When one cell in an animal divides or “proliferates” uncontrollably, the result is cancer.
Multicellular organisms, such as humans, have evolved multiple checks and balances that usually prevent this from happening.
For example, cells may only divide a certain number of times before they lose the ability, or they may undergo apoptosis or “programmed cell death” to prevent uncontrolled growth.
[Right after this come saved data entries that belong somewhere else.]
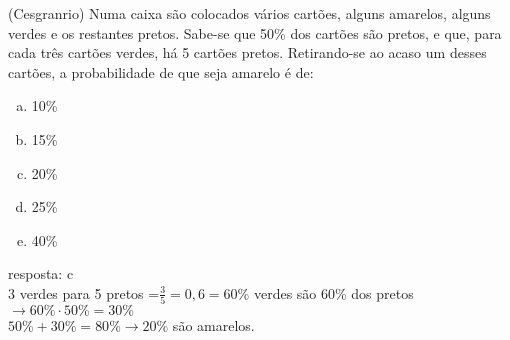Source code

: \begin{ex}
(Cesgranrio) Numa caixa são colocados vários cartões, alguns amarelos, alguns verdes e os restantes pretos. Sabe-se que 50\% dos cartões são pretos, e que, para cada três cartões verdes, há 5 cartões pretos. Retirando-se ao acaso um desses cartões, a probabilidade de que seja amarelo é de:
   \begin{enumerate}[(a)]
   \item 10\%
   \item 15\%
   \item 20\% 
   \item 25\%
   \item 40\%
   \end{enumerate}
     \begin{sol}
      resposta: c \\
      3 verdes para 5 pretos =$\frac{3}{5}=0,6=60\%$ \hspace{0,4cm}
      verdes são 60\% dos pretos $\rightarrow  60\%\cdot50\%=30\%$\\
      $50\%+30\%=80\% \longrightarrow 20\% $ são amarelos.
     \end{sol}
\end{ex}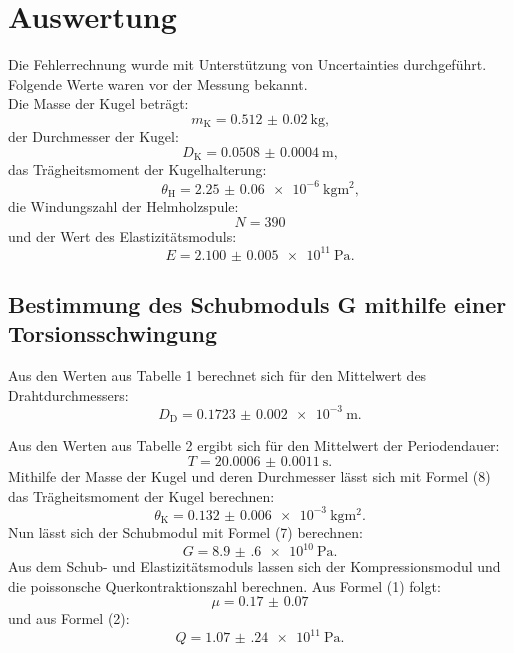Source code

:
\section{Auswertung}
\label{sec:Auswertung}
Die Fehlerrechnung wurde mit Unterstützung von Uncertainties \cite{uncertainties} durchgeführt.
Folgende Werte waren vor der Messung bekannt.\\
Die Masse der Kugel beträgt:
\begin{displaymath}
	m_\text{K} = \SI{0.512(20)}{\kilogram}\text{,}
\end{displaymath}
der Durchmesser der Kugel:
\begin{displaymath}
	D_\text{K} = \SI{0.0508(4)}{\meter}\text{,}
\end{displaymath}
das Trägheitsmoment der Kugelhalterung:  
\begin{displaymath}
	\theta_\text{H} = \SI{2.25(6)e-6}{\kilogram\meter\squared}\text{,}
\end{displaymath}
die Windungszahl der Helmholzspule:
\begin{displaymath}
	N = \num{390}
\end{displaymath}
und der Wert des Elastizitätsmoduls:  
\begin{displaymath}
	E = \SI{2.100(5)e11}{\pascal}\text{.}
\end{displaymath}




\subsection{Bestimmung des Schubmoduls G mithilfe einer Torsionsschwingung}

Aus den Werten aus Tabelle 1 berechnet sich für den Mittelwert des Drahtdurchmessers:
\begin{displaymath}
	D_\text{D} = \SI{0.1723(20)e-3}{\meter}\text{.}
\end{displaymath}

Aus den Werten aus Tabelle 2 ergibt sich für den Mittelwert der Periodendauer:
\begin{displaymath}
	T = \SI{20.0006(11)}{\second}\text{.}
\end{displaymath}
Mithilfe der Masse der Kugel und deren Durchmesser lässt sich mit Formel (8) das Trägheitsmoment der Kugel berechnen:
\begin{displaymath}
	\theta_{\text{K}} = \SI{0.132(6)e-3}{\kilogram\meter\squared}\text{.}
\end{displaymath}
Nun lässt sich der Schubmodul mit Formel (7) berechnen:
\begin{displaymath}
	G = \SI{8.9(6)e10}{\pascal}\text{.}
\end{displaymath}
Aus dem Schub- und Elastizitätsmoduls lassen sich der Kompressionsmodul und die poissonsche Querkontraktionszahl berechnen. Aus Formel (1) folgt:
\begin{displaymath}
	\mu = \num{0.17(7)}
\end{displaymath}
und aus Formel (2):
\begin{displaymath}
	Q = \SI{1.07(24)e11}{\pascal}\text{.}
\end{displaymath}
Some genes that can potentially cause cancer appear to have a built-in safety mechanism, which means that they promote not only cell proliferation but also cell death.
One of these cancer genes, or “oncogenes,” is called SRC.
Scientists have developed several drugs that block the downstream effects of the gene, but they have proved unsuccessful in chemotherapy trials.
The reason may be that the drugs shut down both the cancer-promoting and cancer-inhibiting pathways that the gene governs.
Researchers at the RIKEN Center for Biosystems Dynamics Research in Kobe, Japan, led an international team that has now shed light on how this single gene can have diametrically opposite effects on cells.
By studying the role of the gene in fruit flies, they have discovered how it simultaneously regulates two distinct molecular pathways: one that promotes growth and one that promotes cell death.
Crucially, they have also uncovered a possible way to block the cancer-promoting pathway without also shutting down the growth-inhibiting pathway.
They found that restricting the amount of an amino acid called methionine in the flies’ food had the desired effect.
“We were excited to find that manipulating the amount of dietary methionine can affect cell proliferation but not cell death,” says Dr. Sa Kan Yoo, Ph.D., who led the research.
The research features in the journal eLife.
Essential amino acid
Amino acids are the molecular building blocks of protein.
Methionine, which is abundant in meat and eggs, is known as an “essential” amino acid because the body cannot make its own.
A wealth of evidence suggests that most cancers are dependent on methionine in the diet. For example, Medical News Today previously reported on a study that showed that mice that ate a diet low in methionine responded better to cancer treatments.
Dr. Yoo and his colleagues reached their conclusions about methionine by studying the Src gene in the fruit fly Drosophila.
To identify which other genes are involved in the effects of Src on cell proliferation and death, the researchers used a technique called RNA interference to shut down gene candidates one at a time.
By process of elimination, this revealed for the first time that Src exerts its effects on cell proliferation and death via a “lynchpin” gene called Slpr and the SLPR protein for which it codes.
This protein simultaneously activates two other proteins: P38 and JNK.
The researchers found that the latter protein controls the pathway that leads to cell death, whereas the former controls the pathway leading to cell proliferation.
When they reviewed the scientific literature on P38 and the pathways it plays a role in, the scientists realized that its activity is strongly dependent on nutrients in the diet.
Dietary restriction experiments
In a further series of experiments, the researchers tried to determine which single nutrient had the strongest influence on the P38 pathway.
By eliminating one essential amino acid at a time from the diet of fly larvae, they discovered that depriving the larvae of methionine shut down the P38 pathway.
This prevented the uncontrolled cell proliferation that led to cancer without affecting the fail-safe pathway to cell death.
However, the current study involved basic research in flies. Only clinical trials can determine whether the strategy would work in people.
“Currently, we don’t know whether our finding in flies will translate to cases of human cancer,” says Dr. Yoo.
“But we speculate that it will in particular cases because some human cancers also activate the SRC gene,” he adds.
In the course of their experiments, Dr. Yoo and his colleagues discovered that SLPR is the starting point for pathways that other oncogenes, in addition to Src, control.
“Finding out how this happens is our next goal,” Dr. Yoo says.